No i'm not a lowballer - :monkey: we have 2 of those around here that find out what you're bidding and tell the customer they'll do it for 75 bucks less. I don't need a customer that's gonna fall for that trick! 

No - i'm not a retarded.:angry2: I had a friend a few years ago that really was (he's passed away now) and he would've beat the punk outta you if you'd a told him that.


----------



## mckeetree (Dec 10, 2007)

Hmmmmmmmmmm.


----------



## Ironxylem (Dec 10, 2007)

Come on where's the Christmas Spirit?

I can quote 20% more than my comp.....I don't show up stinking like booze.
I don't really understand the whole point of this post....maybe thats why I jumped in. 
Hummmm.....
By the way, how do I get some of those fancy green bars?


----------



## DonnyO (Dec 10, 2007)

MS TreeMonkey said:


> First of all, I DID NOT TITLE MY COMMENT "ARBORISTS CHARGE TOO MUCH" - I don't know who did that!

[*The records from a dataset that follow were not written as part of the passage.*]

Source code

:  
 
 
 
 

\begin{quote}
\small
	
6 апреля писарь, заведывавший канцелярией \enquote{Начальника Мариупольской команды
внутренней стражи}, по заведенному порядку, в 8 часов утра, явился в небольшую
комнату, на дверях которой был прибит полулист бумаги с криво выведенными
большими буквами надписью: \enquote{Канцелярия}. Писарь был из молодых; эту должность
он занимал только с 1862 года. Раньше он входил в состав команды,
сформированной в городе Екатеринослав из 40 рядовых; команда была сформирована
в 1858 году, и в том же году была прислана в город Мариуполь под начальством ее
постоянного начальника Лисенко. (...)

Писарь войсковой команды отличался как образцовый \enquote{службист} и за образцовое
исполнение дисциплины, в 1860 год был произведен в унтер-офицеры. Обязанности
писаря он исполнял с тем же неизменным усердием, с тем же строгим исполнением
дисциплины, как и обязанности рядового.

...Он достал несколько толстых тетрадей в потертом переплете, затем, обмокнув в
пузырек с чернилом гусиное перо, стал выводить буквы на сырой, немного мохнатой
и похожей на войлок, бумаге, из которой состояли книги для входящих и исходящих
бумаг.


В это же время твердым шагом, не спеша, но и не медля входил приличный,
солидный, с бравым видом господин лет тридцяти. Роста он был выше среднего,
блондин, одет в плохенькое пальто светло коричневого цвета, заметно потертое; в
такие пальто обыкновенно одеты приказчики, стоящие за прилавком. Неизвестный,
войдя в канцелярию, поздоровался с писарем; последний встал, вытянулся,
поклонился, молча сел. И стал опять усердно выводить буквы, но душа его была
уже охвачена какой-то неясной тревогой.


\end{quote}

flippity dippidy do, must have been one of those Arborists:censored:


----------



## hornett22 (Dec 10, 2007)

*i'm not certified but.............*

this is Connecticut.my property tax just got boosted 600 a month.that is more than i paid for the whole year in Tennessee.every market is different.there is no way i could charge what i do here if i were still in Tennessee.then again,trucks and equipment don't rust down there like they do here either.vehicles cost more there but last a lot longer.it's all relevant to your location.i'm sure vermeer in knoxville charges the same as vermeer in seymor ct though.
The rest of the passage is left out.